**EXERCISE:** Would you set down every entry again, exactly as written?
== MATERIAL TO PROCESS
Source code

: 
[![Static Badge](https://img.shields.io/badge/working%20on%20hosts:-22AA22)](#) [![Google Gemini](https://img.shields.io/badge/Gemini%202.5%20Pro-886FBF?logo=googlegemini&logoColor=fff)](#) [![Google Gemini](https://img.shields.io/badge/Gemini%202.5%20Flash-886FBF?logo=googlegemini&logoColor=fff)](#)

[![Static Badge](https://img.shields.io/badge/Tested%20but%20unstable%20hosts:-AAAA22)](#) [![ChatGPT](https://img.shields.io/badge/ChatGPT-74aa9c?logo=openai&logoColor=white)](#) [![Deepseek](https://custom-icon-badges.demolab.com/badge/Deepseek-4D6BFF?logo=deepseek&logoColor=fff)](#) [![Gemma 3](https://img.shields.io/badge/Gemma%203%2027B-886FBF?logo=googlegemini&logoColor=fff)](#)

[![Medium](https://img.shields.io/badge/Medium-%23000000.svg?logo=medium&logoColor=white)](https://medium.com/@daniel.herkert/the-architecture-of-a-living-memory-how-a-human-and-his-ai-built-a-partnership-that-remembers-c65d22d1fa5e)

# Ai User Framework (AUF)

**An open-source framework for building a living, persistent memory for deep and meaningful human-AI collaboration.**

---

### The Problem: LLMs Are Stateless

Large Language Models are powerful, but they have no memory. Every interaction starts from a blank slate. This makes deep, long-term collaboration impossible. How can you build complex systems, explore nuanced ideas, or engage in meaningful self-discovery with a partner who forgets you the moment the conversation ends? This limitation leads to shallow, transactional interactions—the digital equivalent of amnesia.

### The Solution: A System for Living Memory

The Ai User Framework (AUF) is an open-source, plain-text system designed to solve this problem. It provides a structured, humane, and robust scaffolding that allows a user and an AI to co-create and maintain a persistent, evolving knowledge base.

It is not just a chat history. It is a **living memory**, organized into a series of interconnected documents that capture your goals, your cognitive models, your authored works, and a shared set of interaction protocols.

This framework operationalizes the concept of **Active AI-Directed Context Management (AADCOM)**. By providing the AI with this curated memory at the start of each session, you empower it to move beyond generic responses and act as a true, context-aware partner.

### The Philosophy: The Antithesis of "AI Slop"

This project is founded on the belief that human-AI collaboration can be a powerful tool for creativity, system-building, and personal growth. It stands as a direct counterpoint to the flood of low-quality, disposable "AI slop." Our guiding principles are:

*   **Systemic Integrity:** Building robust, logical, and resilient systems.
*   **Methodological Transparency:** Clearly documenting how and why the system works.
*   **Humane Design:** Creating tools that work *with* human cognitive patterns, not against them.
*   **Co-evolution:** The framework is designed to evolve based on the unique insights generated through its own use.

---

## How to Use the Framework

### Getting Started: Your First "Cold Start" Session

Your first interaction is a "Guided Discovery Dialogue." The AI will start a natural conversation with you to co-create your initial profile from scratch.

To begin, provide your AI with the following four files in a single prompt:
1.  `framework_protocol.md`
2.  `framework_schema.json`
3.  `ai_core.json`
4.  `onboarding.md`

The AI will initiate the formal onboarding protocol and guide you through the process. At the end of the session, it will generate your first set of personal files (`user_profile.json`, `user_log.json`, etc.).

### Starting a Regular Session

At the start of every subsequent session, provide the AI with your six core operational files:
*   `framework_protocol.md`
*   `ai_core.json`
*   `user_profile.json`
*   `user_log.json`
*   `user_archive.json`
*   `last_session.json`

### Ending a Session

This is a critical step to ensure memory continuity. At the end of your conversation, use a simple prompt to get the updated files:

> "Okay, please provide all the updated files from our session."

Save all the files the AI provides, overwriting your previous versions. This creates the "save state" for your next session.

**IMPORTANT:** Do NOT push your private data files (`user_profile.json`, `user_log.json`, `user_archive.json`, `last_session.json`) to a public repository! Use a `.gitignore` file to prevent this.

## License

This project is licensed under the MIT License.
====
**SOLUTION FOR THIS PROBLEM:**
Source code

: 
[![Static Badge](https://img.shields.io/badge/working%20on%20hosts:-22AA22)](#) [![Google Gemini](https://img.shields.io/badge/Gemini%202.5%20Pro-886FBF?logo=googlegemini&logoColor=fff)](#) [![Google Gemini](https://img.shields.io/badge/Gemini%202.5%20Flash-886FBF?logo=googlegemini&logoColor=fff)](#)

[![Static Badge](https://img.shields.io/badge/Tested%20but%20unstable%20hosts:-AAAA22)](#) [![ChatGPT](https://img.shields.io/badge/ChatGPT-74aa9c?logo=openai&logoColor=white)](#) [![Deepseek](https://custom-icon-badges.demolab.com/badge/Deepseek-4D6BFF?logo=deepseek&logoColor=fff)](#) [![Gemma 3](https://img.shields.io/badge/Gemma%203%2027B-886FBF?logo=googlegemini&logoColor=fff)](#)

[![Medium](https://img.shields.io/badge/Medium-%23000000.svg?logo=medium&logoColor=white)](https://medium.com/@daniel.herkert/the-architecture-of-a-living-memory-how-a-human-and-his-ai-built-a-partnership-that-remembers-c65d22d1fa5e)

# Ai User Framework (AUF)

**An open-source framework for building a living, persistent memory for deep and meaningful human-AI collaboration.**

---

### The Problem: LLMs Are Stateless

Large Language Models are powerful, but they have no memory. Every interaction starts from a blank slate. This makes deep, long-term collaboration impossible. How can you build complex systems, explore nuanced ideas, or engage in meaningful self-discovery with a partner who forgets you the moment the conversation ends? This limitation leads to shallow, transactional interactions—the digital equivalent of amnesia.

### The Solution: A System for Living Memory

The Ai User Framework (AUF) is an open-source, plain-text system designed to solve this problem. It provides a structured, humane, and robust scaffolding that allows a user and an AI to co-create and maintain a persistent, evolving knowledge base.

It is not just a chat history. It is a **living memory**, organized into a series of interconnected documents that capture your goals, your cognitive models, your authored works, and a shared set of interaction protocols.

This framework operationalizes the concept of **Active AI-Directed Context Management (AADCOM)**. By providing the AI with this curated memory at the start of each session, you empower it to move beyond generic responses and act as a true, context-aware partner.

### The Philosophy: The Antithesis of "AI Slop"

This project is founded on the belief that human-AI collaboration can be a powerful tool for creativity, system-building, and personal growth. It stands as a direct counterpoint to the flood of low-quality, disposable "AI slop." Our guiding principles are:

*   **Systemic Integrity:** Building robust, logical, and resilient systems.
*   **Methodological Transparency:** Clearly documenting how and why the system works.
*   **Humane Design:** Creating tools that work *with* human cognitive patterns, not against them.
*   **Co-evolution:** The framework is designed to evolve based on the unique insights generated through its own use.

---

## How to Use the Framework

### Getting Started: Your First "Cold Start" Session

Your first interaction is a "Guided Discovery Dialogue." The AI will start a natural conversation with you to co-create your initial profile from scratch.

To begin, provide your AI with the following four files in a single prompt:
1.  `framework_protocol.md`
2.  `framework_schema.json`
3.  `ai_core.json`
4.  `onboarding.md`

The AI will initiate the formal onboarding protocol and guide you through the process. At the end of the session, it will generate your first set of personal files (`user_profile.json`, `user_log.json`, etc.).

### Starting a Regular Session

At the start of every subsequent session, provide the AI with your six core operational files:
*   `framework_protocol.md`
*   `ai_core.json`
*   `user_profile.json`
*   `user_log.json`
*   `user_archive.json`
*   `last_session.json`

### Ending a Session

This is a critical step to ensure memory continuity. At the end of your conversation, use a simple prompt to get the updated files:

> "Okay, please provide all the updated files from our session."

Save all the files the AI provides, overwriting your previous versions. This creates the "save state" for your next session.

**IMPORTANT:** Do NOT push your private data files (`user_profile.json`, `user_log.json`, `user_archive.json`, `last_session.json`) to a public repository! Use a `.gitignore` file to prevent this.

## License

This project is licensed under the MIT License.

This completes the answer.